Production-grade gRPC GPU embedding inference server with token-bucket batching, backpressure, and torch.compile support.
Project description
py-gpu-inference
Production-grade GPU embedding inference in pure Python. No ONNX export, no TensorRT compilation, no C++ debugging — just pip install and serve.
Getting production throughput from a transformer model typically means leaving Python behind: export to ONNX, compile a TensorRT engine, configure a Triton model repository, and debug performance issues in C++. That's a steep tax for ML engineers who think in Python and PyTorch.
py-gpu-inference stays entirely in Python/PyTorch while delivering the infrastructure that actually matters for production: intelligent batching that doesn't waste compute on padding, admission control that doesn't crash under load, and torch.compile with CUDA graphs for near-TensorRT forward-pass speed. You keep your HuggingFace model, your familiar debugging tools, and your iteration speed.
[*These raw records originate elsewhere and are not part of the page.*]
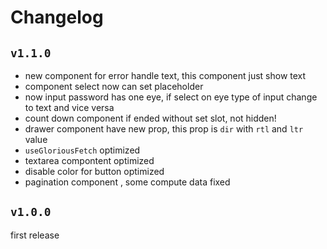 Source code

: # Changelog

## `v1.1.0`

- new component for error handle text, this component just show text
- component select now can set placeholder
- now input password has one eye, if select on eye type of input change to text and vice versa
- count down component if ended without set slot, not hidden!
- drawer component have new prop, this prop is `dir` with `rtl` and `ltr` value
- `useGloriousFetch` optimized
- textarea compontent optimized
- disable color for button optimized
- pagination component , some compute data fixed

## `v1.0.0`

first release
pip install coralbricks-gpu-inference
python -m coralbricks.gpu_inference.grpc_server
That's it. Your model is now behind a gRPC server with token-bucket batching, backpressure, and GPU-optimized inference — no toolchain switch required.
What's Different
Token-Bucket Batching
Requests are routed into length-based buckets (16, 32, 64, 128, 256, 512 tokens) before batching. A 10-token query lands in the 16-token bucket and gets padded to 16 — not to the longest sequence in the batch. This eliminates 3-10x wasted FLOPs compared to naive batching.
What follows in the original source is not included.